1. Dijktra's algorithm being greedy, it first finds the minimum distance vertex C from the source vertex A greedily and assigns the distance d[C] (from vertex A) to the weight of the edge AC.
2. The underlying assumption is that since C was picked first, there is no other vertex V in the graph s.t. w(AV) < w(AC), otherwise V would have been picked instead of C, by the algorithm.
3. Since by above logic, w(AC) <= w(AV), for all vertex V different from the vertices A and C. Now, clearly any other path P that starts from A and ends in C, going through V , i.e., the path P = A -> V -> ... -> C, will be longer in length (>= 2) and total cost of the path P will be sum of the edges on it, i.e., cost(P) >= w(AV) >= w(AC), assuming all edges on P have non-negative weights, so that C can be safely removed from the queue Q, since d[C] can never get smaller / relaxed further under this assumption.
4. Obviously, the above assumption does not hold when some.edge on P is negative, in a which case d[C] may decrease further, but the algorithm can't take care of this scenario, since by that time it has removed C from the queue Q.

The other answers so far demonstrate pretty well why Dijkstra's algorithm cannot handle negative weights on paths.

But the question itself is maybe based on a wrong understanding of the weight of paths. If negative weights on paths would be allowed in pathfinding algorithms in general, then you would get permanent loops that would not stop.

Consider this:

A  <- 5 ->  B  <- (-1) ->  C <- 5 -> D

What is the optimal path between A and D?

Any pathfinding algorithm would have to continuously loop between B and C because doing so would reduce the weight of the total path. So allowing negative weights for a connection would render any pathfindig algorithm moot, maybe except if you limit each connection to be used only once.

So, to explain this in more detail, consider the following paths and weights:

Path               | Total weight
ABCD               | 9
ABCBCD             | 7
ABCBCBCD           | 5
ABCBCBCBCD         | 3
ABCBCBCBCBCD       | 1
ABCBCBCBCBCBCD     | -1
...

So, what's the perfect path? Any time the algorithm adds a BC step, it reduces the total weight by 2.

So the optimal path is A (BC) D with the BC part being looped forever.

Since Dijkstra's goal is to find the optimal path (not just any path), it, by definition, cannot work with negative weights, since it cannot find the optimal path.

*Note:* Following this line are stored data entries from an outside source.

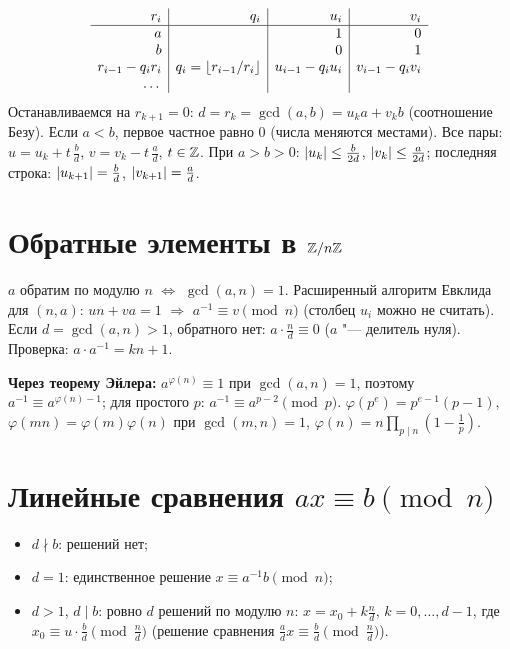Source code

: \documentclass{ca-handout}
\begin{document}
\begin{reminder}[title={Расширенный алгоритм Евклида: $r_i = u_i a + v_i b$}]
\[
  \begin{array}{r|r|r|r}
    r_i & q_i & u_i & v_i \\ \hline
    a & & 1 & 0 \\
    b & & 0 & 1 \\
    r_{i-1} - q_i r_i & q_i = \lfloor r_{i-1}/r_i\rfloor & u_{i-1} - q_i u_i & v_{i-1} - q_i v_i \\
    \dots & & &
  \end{array}
\]
Останавливаемся на $r_{k+1} = 0$: $d = r_k = \gcd(a, b) = u_k a + v_k b$ (соотношение Безу).
Если $a < b$, первое частное равно $0$ (числа меняются местами).
Все пары: $u = u_k + t\,\frac bd$, $v = v_k - t\,\frac ad$, $t \in \mathbb{Z}$. При $a > b > 0$:
$\lvert u_k\rvert \le \frac{b}{2d}$, $\lvert v_k\rvert \le \frac{a}{2d}$; последняя строка: $\lvert u_{k+1}\rvert = \frac bd$,
$\lvert v_{k+1}\rvert = \frac ad$.
\end{reminder}

\section{Обратные элементы в $\mathbb{Z}/n\mathbb{Z}$}
\begin{reminder}[title={Критерий и вычисление}]
$a$ обратим по модулю $n$ $\iff$ $\gcd(a, n) = 1$. Расширенный алгоритм Евклида для $(n, a)$:
$un + va = 1$ $\Rightarrow$ $a^{-1} \equiv v \pmod n$ (столбец $u_i$ можно не считать).
Если $d = \gcd(a, n) > 1$, обратного нет: $a \cdot \frac nd \equiv 0$ ($a$ "--- делитель нуля).
Проверка: $a \cdot a^{-1} = kn + 1$.
\end{reminder}
\textbf{Через теорему Эйлера:} $a^{\varphi(n)} \equiv 1$ при $\gcd(a, n) = 1$, поэтому
$a^{-1} \equiv a^{\varphi(n) - 1}$; для простого $p$: $a^{-1} \equiv a^{p-2} \pmod p$.
$\varphi(p^e) = p^{e-1}(p - 1)$, $\varphi(mn) = \varphi(m)\varphi(n)$ при $\gcd(m, n) = 1$,
$\varphi(n) = n\prod_{p \mid n}(1 - \frac1p)$.

\section{Линейные сравнения $ax \equiv b \pmod n$}
\begin{reminder}[title={$d = \gcd(a, n)$, \ $ua + vn = d$ (расширенный Евклид)}]
\begin{itemize}
  \item $d \nmid b$: решений нет;
  \item $d = 1$: единственное решение $x \equiv a^{-1} b \pmod n$;
  \item $d > 1$, $d \mid b$: ровно $d$ решений по модулю $n$:
    $x = x_0 + k\frac nd$, $k = 0, \dots, d - 1$, где $x_0 \equiv u \cdot \frac bd \pmod{\frac nd}$
    (решение сравнения $\frac ad x \equiv \frac bd \pmod{\frac nd}$).
\end{itemize}
\end{reminder}
\end{document}

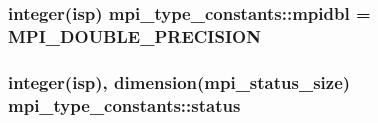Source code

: \subsubsection[{\texorpdfstring{mpidbl}{mpidbl}}]{\setlength{\rightskip}{0pt plus 5cm}integer(isp) mpi\+\_\+type\+\_\+constants\+::mpidbl = M\+P\+I\+\_\+\+D\+O\+U\+B\+L\+E\+\_\+\+P\+R\+E\+C\+I\+S\+I\+ON}\hypertarget{namespacempi__type__constants_a19270446a7b267fa3b13821e93b1744f}{}\label{namespacempi__type__constants_a19270446a7b267fa3b13821e93b1744f}
\subsubsection[{\texorpdfstring{status}{status}}]{\setlength{\rightskip}{0pt plus 5cm}integer(isp), dimension(mpi\+\_\+status\+\_\+size) mpi\+\_\+type\+\_\+constants\+::status}\hypertarget{namespacempi__type__constants_a364a6ee99d8c7ba31bde4f8d2108beaa}{}\label{namespacempi__type__constants_a364a6ee99d8c7ba31bde4f8d2108beaa}
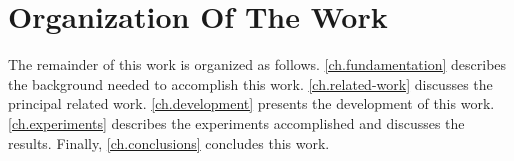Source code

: \section{Organization Of The Work}
\label{sec.organization}
	
	The remainder of this work is organized as follows.
	\autoref{ch.fundamentation} describes the background needed to accomplish this work.
	\autoref{ch.related-work} discusses the principal related work.
	\autoref{ch.development} presents the development of this work.
	\autoref{ch.experiments} describes the experiments accomplished and discusses the results.
	Finally, \autoref{ch.conclusions} concludes this work.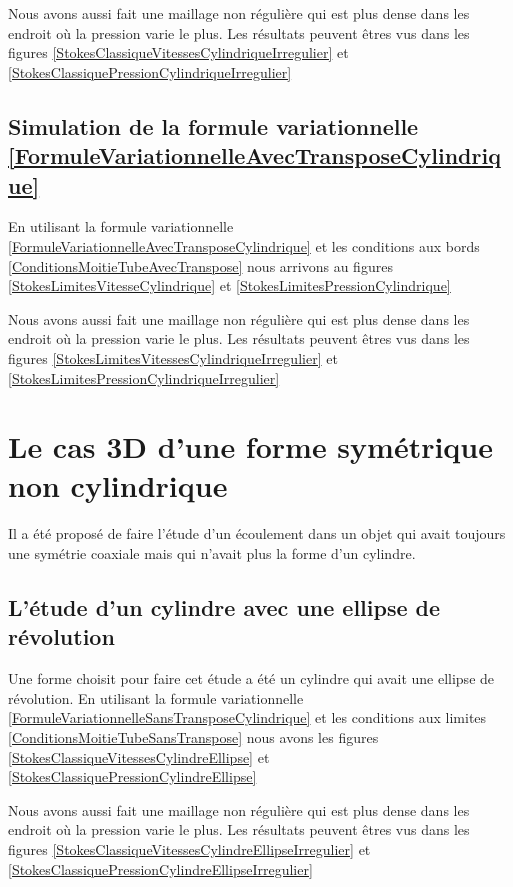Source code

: \documentclass[11pt,a4paper]{article}
\numberwithin{equation}{subsection}
\numberwithin{figure}{subsection}
\begin{document}
Nous avons aussi fait une maillage non régulière qui est plus dense dans les endroit où la pression varie le plus. Les résultats peuvent êtres vus dans les figures \ref{StokesClassiqueVitessesCylindriqueIrregulier} et \ref{StokesClassiquePressionCylindriqueIrregulier}



\subsection{Simulation de la formule variationnelle \ref{FormuleVariationnelleAvecTransposeCylindrique}}

En utilisant la formule variationnelle \ref{FormuleVariationnelleAvecTransposeCylindrique} et les conditions aux bords \ref{ConditionsMoitieTubeAvecTranspose} nous arrivons au figures \ref{StokesLimitesVitesseCylindrique} et \ref{StokesLimitesPressionCylindrique}


Nous avons aussi fait une maillage non régulière qui est plus dense dans les endroit où la pression varie le plus. Les résultats peuvent êtres vus dans les figures \ref{StokesLimitesVitessesCylindriqueIrregulier} et \ref{StokesLimitesPressionCylindriqueIrregulier}


%
%
\section{Le cas 3D d'une forme symétrique non cylindrique}

Il a été proposé de faire l'étude d'un écoulement dans un objet qui avait toujours une symétrie coaxiale mais qui n'avait plus la forme d'un cylindre. 

\subsection{L'étude d'un cylindre avec une ellipse de révolution}

Une forme choisit pour faire cet étude a été un cylindre qui avait une ellipse de révolution. En utilisant la formule variationnelle \ref{FormuleVariationnelleSansTransposeCylindrique} et les conditions aux limites \ref{ConditionsMoitieTubeSansTranspose} nous avons les figures \ref{StokesClassiqueVitessesCylindreEllipse} et \ref{StokesClassiquePressionCylindreEllipse}


Nous avons aussi fait une maillage non régulière qui est plus dense dans les endroit où la pression varie le plus. Les résultats peuvent êtres vus dans les figures \ref{StokesClassiqueVitessesCylindreEllipseIrregulier} et \ref{StokesClassiquePressionCylindreEllipseIrregulier}

\clearpage
\end{document}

Dijkstra will actually not loop, since it keeps a list of nodes that it has visited. But it will not find a perfect path, but instead just any path.

I'll add my 2 cents here: with a SMALL ADAPTATION Dijkstra's CAN WORK with negative weight edges. Consider this graph:

This is Dijkstra's algorithm adapted in python 3.9:

import heapq

# A graph has nodes, nodes have edges, edges are nodes with weights
graph1 = {
    'A': {'B': 1, 'C': 10},
    'B': {'D': 2},
    'C': {'D': -8},
    'D': {}
}

def dijkstra_with_negative(graph: dict[str, dict[str, int]], source: str, dest: str):
    queue = []
    visited = []
    dist = {node: float('inf') for node in graph}
    previous = {}

    # Improvement for negative graph: a heap doesn't need to be used.
    # Try instead collections.deque, optimized for append and pop
    heapq.heappush(queue, (0, source))
    dist[source] = 0

    while len(queue) > 0:
        (nodeDist, node) = heapq.heappop(queue)
        
        if nodeDist > dist[dest]:
            print('For non negative, would exit now with:')
            print(get_path(dist, previous, dest))
            # break

        if node in visited:
            #avoid revisits and negative cycles that would result in infinite loop
            continue

        visited.append(node)

        for edge, edgeDist in graph[node].items():
            newDist = edgeDist + dist[node]
            if newDist < dist[edge]:
                dist[edge] = newDist
                previous[edge] = node
                heapq.heappush(queue, (newDist, edge))

    # Check for negative weight cycles
    for node in graph:
        for edge, edgeDist in graph[node].items():
            assert dist[node] + edgeDist >= dist[edge], "Negative weight cycle detected!"
    
    # print path with nodes and distances
    print('Final path:')
    print(get_path(dist, previous, dest))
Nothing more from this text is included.